Who can argue with that?
I remember my oldest brother having a conversation with a young man about evangelism. This young man argued that evangelism was the most important thing we could do because it was the one thing we could do on earth but not in heaven. My brother thought a moment, turned to the young man, and said, “Since there’s no marriage in heaven . . . and therefore no sex . . . I guess me and my wife better get busy!”
Leave it to me to argue with evangelism. Well, I’m not actually arguing that evangelism isn’t important, but believe it or not, I don’t think it’s the most important thing . . . 3 . . . 2 . . . 1 . . . (waiting for the radioactive fallout) . . . . I believe it’s a necessary part of something larger: discipleship.
We think of St. Paul as being a great evangelist and missionary, and so he was. But when Paul went to a city and preached, what happened after people were evangelized and converted? Sometimes, he continued preaching to those who had not yet become Christians. But he spent much of his time continuing to teach those who already believed. After people had become Christians in Corinth, Paul spent 18 months teaching them the Word of God.
When we come to today’s passage, what do we find Paul doing? He turns to Barnabas and says, “Let us now go back and visit our brethren in every city where we have preached the word of the Lord” (verse 36).

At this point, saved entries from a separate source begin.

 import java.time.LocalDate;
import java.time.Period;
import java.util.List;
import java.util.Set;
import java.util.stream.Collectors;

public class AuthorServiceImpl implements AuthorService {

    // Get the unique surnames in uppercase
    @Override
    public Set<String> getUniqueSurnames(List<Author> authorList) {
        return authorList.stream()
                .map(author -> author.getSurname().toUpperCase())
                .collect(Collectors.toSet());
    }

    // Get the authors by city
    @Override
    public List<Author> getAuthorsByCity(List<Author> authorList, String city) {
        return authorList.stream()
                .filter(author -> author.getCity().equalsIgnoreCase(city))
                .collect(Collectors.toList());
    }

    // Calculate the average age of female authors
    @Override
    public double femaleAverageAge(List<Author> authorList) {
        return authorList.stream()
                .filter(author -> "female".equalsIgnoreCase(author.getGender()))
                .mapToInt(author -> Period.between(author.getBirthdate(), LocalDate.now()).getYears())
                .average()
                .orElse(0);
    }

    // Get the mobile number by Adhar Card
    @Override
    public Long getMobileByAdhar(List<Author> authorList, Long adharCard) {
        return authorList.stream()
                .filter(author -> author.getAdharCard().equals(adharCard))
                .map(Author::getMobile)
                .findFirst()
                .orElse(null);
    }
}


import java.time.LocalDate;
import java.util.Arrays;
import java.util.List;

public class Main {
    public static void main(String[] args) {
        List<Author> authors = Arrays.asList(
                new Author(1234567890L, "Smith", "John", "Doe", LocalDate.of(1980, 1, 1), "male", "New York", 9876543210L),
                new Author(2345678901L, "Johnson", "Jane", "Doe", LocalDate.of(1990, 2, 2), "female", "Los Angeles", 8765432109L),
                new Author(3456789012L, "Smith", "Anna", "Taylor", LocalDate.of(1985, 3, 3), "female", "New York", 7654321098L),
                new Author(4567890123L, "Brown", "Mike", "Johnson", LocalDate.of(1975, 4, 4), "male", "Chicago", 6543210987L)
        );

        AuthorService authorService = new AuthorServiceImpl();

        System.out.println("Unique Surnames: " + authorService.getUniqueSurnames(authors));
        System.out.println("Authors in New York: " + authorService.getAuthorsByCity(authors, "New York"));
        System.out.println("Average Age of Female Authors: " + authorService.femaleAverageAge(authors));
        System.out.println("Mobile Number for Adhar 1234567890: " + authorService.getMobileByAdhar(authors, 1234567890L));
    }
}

Why didn’t Paul just push on to new areas and go and evangelize like there was no tomorrow? Because evangelism is not an end to itself but is a part of discipleship. At what point can you say someone’s a Christian and is therefore no longer a target of evangelism? More importantly, perhaps, at what point can we begin to think and act as if our ministry to someone ends because they’ve become a Christian?
I think that as Christians we imagine the heavenly ministry to which God has called us to be much more miniscule than it really is. We think, for example, of our conversion as a discrete moment of time, unaware of the work of the Spirit and the Church that began long before we actually became aware of the grace of God in our lives. Or we imagine that our life with Christ somehow goes on autopilot after we’ve become Christians and that if we can just maintain the status quo and tread a little water then we’ve done what we’re supposed to.
We think of our life with Christ as a point, a point in time, or at best a thousand tiny points of light in the black universe of our lives. But our life in Christ is not to be a point but more like a line, or, better yet, most like a plane, or, maybe best of all, a cube. A holy cube like the New Jerusalem in which our entire lives are filled with heavenly activity, right here on earth.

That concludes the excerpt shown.